What the exercise asks ::
Leave out any pictures and transcribe all other data below exactly.
── Excerpted records ──
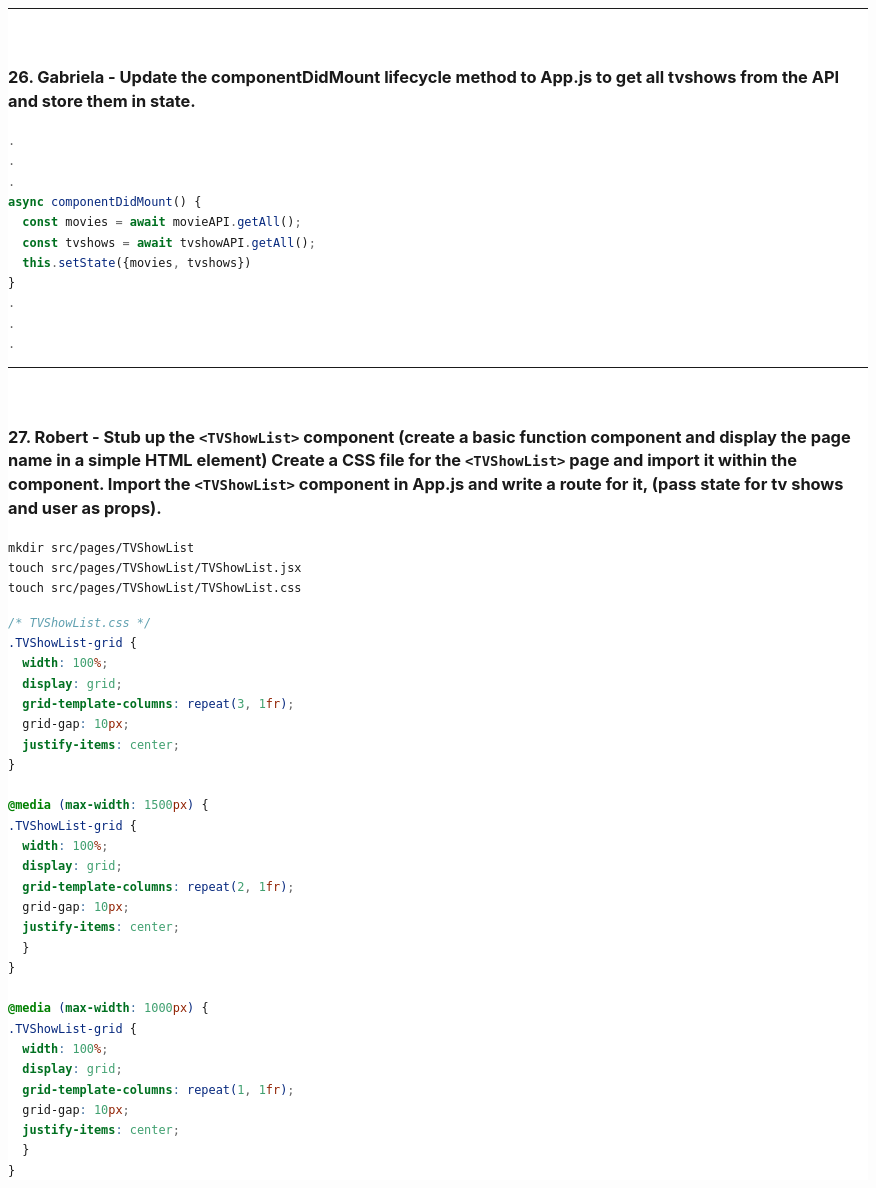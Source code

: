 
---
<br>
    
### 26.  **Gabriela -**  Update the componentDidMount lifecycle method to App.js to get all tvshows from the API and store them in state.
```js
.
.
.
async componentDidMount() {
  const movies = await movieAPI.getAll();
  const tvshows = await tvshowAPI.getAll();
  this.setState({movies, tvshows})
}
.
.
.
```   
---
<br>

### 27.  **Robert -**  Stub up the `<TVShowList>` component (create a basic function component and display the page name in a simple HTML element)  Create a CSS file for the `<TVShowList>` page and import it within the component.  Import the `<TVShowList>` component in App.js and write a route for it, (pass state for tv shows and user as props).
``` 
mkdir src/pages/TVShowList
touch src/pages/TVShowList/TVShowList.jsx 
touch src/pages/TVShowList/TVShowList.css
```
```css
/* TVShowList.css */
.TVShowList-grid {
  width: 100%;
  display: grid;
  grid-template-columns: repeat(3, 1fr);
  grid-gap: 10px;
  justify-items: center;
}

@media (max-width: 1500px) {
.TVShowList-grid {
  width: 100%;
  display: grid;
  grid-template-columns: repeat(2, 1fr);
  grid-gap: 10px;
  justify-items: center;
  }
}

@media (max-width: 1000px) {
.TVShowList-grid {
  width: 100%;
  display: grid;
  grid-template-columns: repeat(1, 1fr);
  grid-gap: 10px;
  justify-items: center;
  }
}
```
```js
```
───
Output for this task ::
Source code

: 
---
<br>
    
### 26.  **Gabriela -**  Update the componentDidMount lifecycle method to App.js to get all tvshows from the API and store them in state.
```js
.
.
.
async componentDidMount() {
  const movies = await movieAPI.getAll();
  const tvshows = await tvshowAPI.getAll();
  this.setState({movies, tvshows})
}
.
.
.
```   
---
<br>

### 27.  **Robert -**  Stub up the `<TVShowList>` component (create a basic function component and display the page name in a simple HTML element)  Create a CSS file for the `<TVShowList>` page and import it within the component.  Import the `<TVShowList>` component in App.js and write a route for it, (pass state for tv shows and user as props).
``` 
mkdir src/pages/TVShowList
touch src/pages/TVShowList/TVShowList.jsx 
touch src/pages/TVShowList/TVShowList.css
```
```css
/* TVShowList.css */
.TVShowList-grid {
  width: 100%;
  display: grid;
  grid-template-columns: repeat(3, 1fr);
  grid-gap: 10px;
  justify-items: center;
}

@media (max-width: 1500px) {
.TVShowList-grid {
  width: 100%;
  display: grid;
  grid-template-columns: repeat(2, 1fr);
  grid-gap: 10px;
  justify-items: center;
  }
}

@media (max-width: 1000px) {
.TVShowList-grid {
  width: 100%;
  display: grid;
  grid-template-columns: repeat(1, 1fr);
  grid-gap: 10px;
  justify-items: center;
  }
}
```
```js
```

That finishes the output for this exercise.